Microsoft came out fighting at Gamescom this year.
If the European team was lacking any confidence after nine months in which PlayStation had dominated, and Microsoft had made wide-sweeping job cuts, there was no sign of it in Cologne.
The big blockbusters such as Fable Legends, Halo, Quantum Break, Evolve and Sunset Overdrive were sandwiched between some early ID@Xbox titles (a year-on since the programme was first launched at Gamescom 2013). It made for an eclectic and refreshing line-up of software that was a far cry from the endless violence that has dominated previous Microsoft conferences.
But the announcement that sent shockwaves across Twitter was the news that Rise of the Tomb Raider, the sequel to 2013’s brilliant Tomb Raider reboot, will be exclusive to Xbox One. At least for a little bit.
The new Lara Croft game is likely to go up against Uncharted during Christmas 2015, and coupled with Halo 5, will be a very strong offering from Xbox during what is likely to be a critical Q4 in the console race.
“The last Tomb Raider was very successful,” says VP of marketing Mike Nichols. “It has a character that people gravitate towards, a character that is iconic. We have a fantastic developer on the game. And so those are the reasons we looked at it and we are really pleased to be bringing it exclusively to Xbox next holiday.”
"If I am a Call of Duty or FIFA 15 fan and I want the exclusive
content then that gives me reason to buy an Xbox One."
Mike Nichols, Xbox
The reaction from Tomb Raider fans was not so excitable, and PS4 owners were understandably frustrated with Square Enix for signing a deal with Xbox.
Yet in truth the battle of exclusives were on both sides of the spectrum. As Microsoft revealed exclusive partnerships with EA for FIFA, Activision for Call of Duty and Ubisoft for Assassin’s Creed, Sony too were promoting its partnership with EA for Battlefield, Activision for Destiny and Ubisoft for Far Cry 4.
This content-grab from platform holders has been received negatively from some corners of the press. Is either side really winning anything from this?
“I do think all those things give people something to talk about,” adds Nichols. “If I am a Call of Duty or a FIFA 15 fan, and I want these extra modes, then that gives me a reason to buy this console. It is a mixture of all of this, the service, the games on the system, the underlining technology and these exclusives. Each aspect has its role in getting people over the line in choosing one ecosystem over another.“
BUT HAS SONY MOVED ON?
PlayStation did not really react to Microsoft’s Tomb Raider announcement. In fact, PlayStation did not seem to react to Microsoft at all.

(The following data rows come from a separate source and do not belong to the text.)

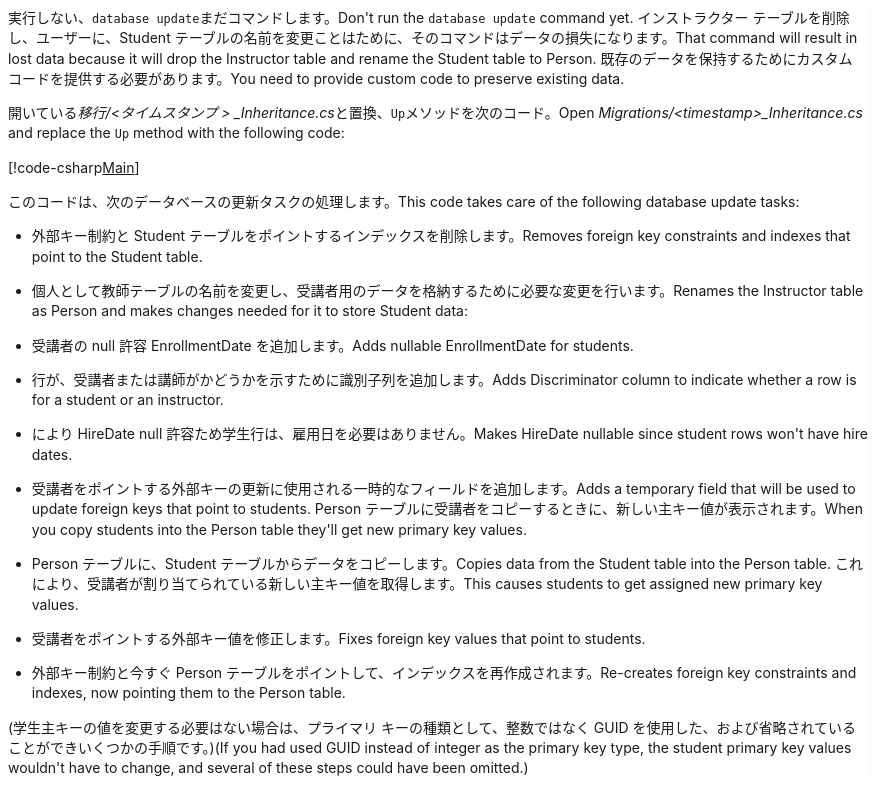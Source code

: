 <span data-ttu-id="3e609-154">実行しない、`database update`まだコマンドします。</span><span class="sxs-lookup"><span data-stu-id="3e609-154">Don't run the `database update` command yet.</span></span> <span data-ttu-id="3e609-155">インストラクター テーブルを削除し、ユーザーに、Student テーブルの名前を変更ことはために、そのコマンドはデータの損失になります。</span><span class="sxs-lookup"><span data-stu-id="3e609-155">That command will result in lost data because it will drop the Instructor table and rename the Student table to Person.</span></span> <span data-ttu-id="3e609-156">既存のデータを保持するためにカスタム コードを提供する必要があります。</span><span class="sxs-lookup"><span data-stu-id="3e609-156">You need to provide custom code to preserve existing data.</span></span>

<span data-ttu-id="3e609-157">開いている*移行/\<タイムスタンプ > _Inheritance.cs*と置換、`Up`メソッドを次のコード。</span><span class="sxs-lookup"><span data-stu-id="3e609-157">Open *Migrations/\<timestamp>_Inheritance.cs* and replace the `Up` method with the following code:</span></span>

[!code-csharp[Main](intro/samples/cu/Migrations/20170216215525_Inheritance.cs?name=snippet_Up)]

<span data-ttu-id="3e609-158">このコードは、次のデータベースの更新タスクの処理します。</span><span class="sxs-lookup"><span data-stu-id="3e609-158">This code takes care of the following database update tasks:</span></span>

* <span data-ttu-id="3e609-159">外部キー制約と Student テーブルをポイントするインデックスを削除します。</span><span class="sxs-lookup"><span data-stu-id="3e609-159">Removes foreign key constraints and indexes that point to the Student table.</span></span>

* <span data-ttu-id="3e609-160">個人として教師テーブルの名前を変更し、受講者用のデータを格納するために必要な変更を行います。</span><span class="sxs-lookup"><span data-stu-id="3e609-160">Renames the Instructor table as Person and makes changes needed for it to store Student data:</span></span>

* <span data-ttu-id="3e609-161">受講者の null 許容 EnrollmentDate を追加します。</span><span class="sxs-lookup"><span data-stu-id="3e609-161">Adds nullable EnrollmentDate for students.</span></span>

* <span data-ttu-id="3e609-162">行が、受講者または講師がかどうかを示すために識別子列を追加します。</span><span class="sxs-lookup"><span data-stu-id="3e609-162">Adds Discriminator column to indicate whether a row is for a student or an instructor.</span></span>

* <span data-ttu-id="3e609-163">により HireDate null 許容ため学生行は、雇用日を必要はありません。</span><span class="sxs-lookup"><span data-stu-id="3e609-163">Makes HireDate nullable since student rows won't have hire dates.</span></span>

* <span data-ttu-id="3e609-164">受講者をポイントする外部キーの更新に使用される一時的なフィールドを追加します。</span><span class="sxs-lookup"><span data-stu-id="3e609-164">Adds a temporary field that will be used to update foreign keys that point to students.</span></span> <span data-ttu-id="3e609-165">Person テーブルに受講者をコピーするときに、新しい主キー値が表示されます。</span><span class="sxs-lookup"><span data-stu-id="3e609-165">When you copy students into the Person table they'll get new primary key values.</span></span>

* <span data-ttu-id="3e609-166">Person テーブルに、Student テーブルからデータをコピーします。</span><span class="sxs-lookup"><span data-stu-id="3e609-166">Copies data from the Student table into the Person table.</span></span> <span data-ttu-id="3e609-167">これにより、受講者が割り当てられている新しい主キー値を取得します。</span><span class="sxs-lookup"><span data-stu-id="3e609-167">This causes students to get assigned new primary key values.</span></span>

* <span data-ttu-id="3e609-168">受講者をポイントする外部キー値を修正します。</span><span class="sxs-lookup"><span data-stu-id="3e609-168">Fixes foreign key values that point to students.</span></span>

* <span data-ttu-id="3e609-169">外部キー制約と今すぐ Person テーブルをポイントして、インデックスを再作成されます。</span><span class="sxs-lookup"><span data-stu-id="3e609-169">Re-creates foreign key constraints and indexes, now pointing them to the Person table.</span></span>

<span data-ttu-id="3e609-170">(学生主キーの値を変更する必要はない場合は、プライマリ キーの種類として、整数ではなく GUID を使用した、および省略されていることができいくつかの手順です。)</span><span class="sxs-lookup"><span data-stu-id="3e609-170">(If you had used GUID instead of integer as the primary key type, the student primary key values wouldn't have to change, and several of these steps could have been omitted.)</span></span>
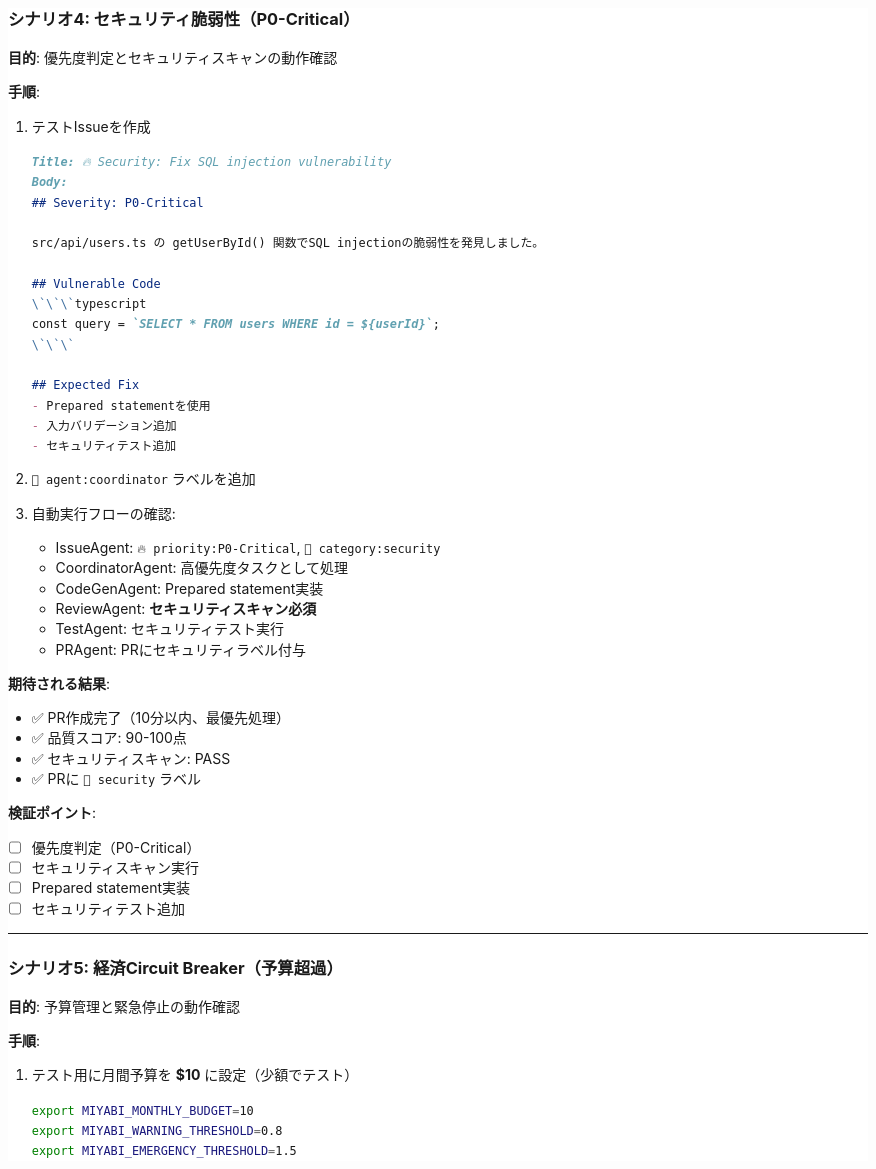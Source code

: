 ### シナリオ4: セキュリティ脆弱性（P0-Critical）

**目的**: 優先度判定とセキュリティスキャンの動作確認

**手順**:
1. テストIssueを作成
   ```markdown
   Title: 🔥 Security: Fix SQL injection vulnerability
   Body:
   ## Severity: P0-Critical

   src/api/users.ts の getUserById() 関数でSQL injectionの脆弱性を発見しました。

   ## Vulnerable Code
   \`\`\`typescript
   const query = `SELECT * FROM users WHERE id = ${userId}`;
   \`\`\`

   ## Expected Fix
   - Prepared statementを使用
   - 入力バリデーション追加
   - セキュリティテスト追加
   ```

2. `🤖 agent:coordinator` ラベルを追加

3. 自動実行フローの確認:
   - IssueAgent: `🔥 priority:P0-Critical`, `🔐 category:security`
   - CoordinatorAgent: 高優先度タスクとして処理
   - CodeGenAgent: Prepared statement実装
   - ReviewAgent: **セキュリティスキャン必須**
   - TestAgent: セキュリティテスト実行
   - PRAgent: PRにセキュリティラベル付与

**期待される結果**:
- ✅ PR作成完了（10分以内、最優先処理）
- ✅ 品質スコア: 90-100点
- ✅ セキュリティスキャン: PASS
- ✅ PRに `🔐 security` ラベル

**検証ポイント**:
- [ ] 優先度判定（P0-Critical）
- [ ] セキュリティスキャン実行
- [ ] Prepared statement実装
- [ ] セキュリティテスト追加

---

### シナリオ5: 経済Circuit Breaker（予算超過）

**目的**: 予算管理と緊急停止の動作確認

**手順**:
1. テスト用に月間予算を **$10** に設定（少額でテスト）
   ```bash
   export MIYABI_MONTHLY_BUDGET=10
   export MIYABI_WARNING_THRESHOLD=0.8
   export MIYABI_EMERGENCY_THRESHOLD=1.5
   ```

The firm’s most impressive announcement was not a new game, but rather that PS4 has sold an astonishing 10m units in nine months. It was news that preceded a range of video game trailers that targeted the broader games market. Tearaway Unfolded, LittleBigPlanet 3, Rime, The Tomorrow’s Children... Sony offered a lot at Gamescom that went beyond the core gamer.
It was of course a sensible business strategy. With 10m sales secured, PS4 has already at the stage in its life where it needs to attract the wider gaming public.
“There is almost a burden on the console industry - if we are to repeat the success of PS2 - to be able to make that transition into a more casual and family audience,” says PlayStation CEO Andrew House.
“That is already happening in Europe, because it is our sense that the core gamer audience is just not as big in Europe as it is in North America. But our emphasis is going to be looking for the easy, accessible but still fulfilling game experiences that are going to reach out to the broader audience.”
But PlayStation is careful not to disappoint its core gamer fanbase. And there were plenty of new adult titles shown at Gamescom. These included the UK-developed Hellblade and Until Dawn.
“The important thing is that it is not an either/or,” adds House.
"If we are to repeat the PS2's success we need to
make the transition to the broader audience."
Andrew House, PlayStation
“The platform and, to a degree, the industry will be successful being able to sustain interest among multiple audiences at the same time for the same platform. That for me was our biggest core strength on PlayStation 2.
“I had to convince our ad agency on PlayStation 2 that it was ok to put Barbie on the platform. Their brand purist view is that we could only talk about the dark and the edgy. It was something I took issue and we honestly had to pull a core gamer opinion leader focus group. so that these gamers could turn around and say: ‘I couldn’t care less if you had Barbie on the platform. As long as you keep delivering FIFA and Madden and what I want to play.’
“What I am trying to get at is that this has always been, for me, where our strengths lie.”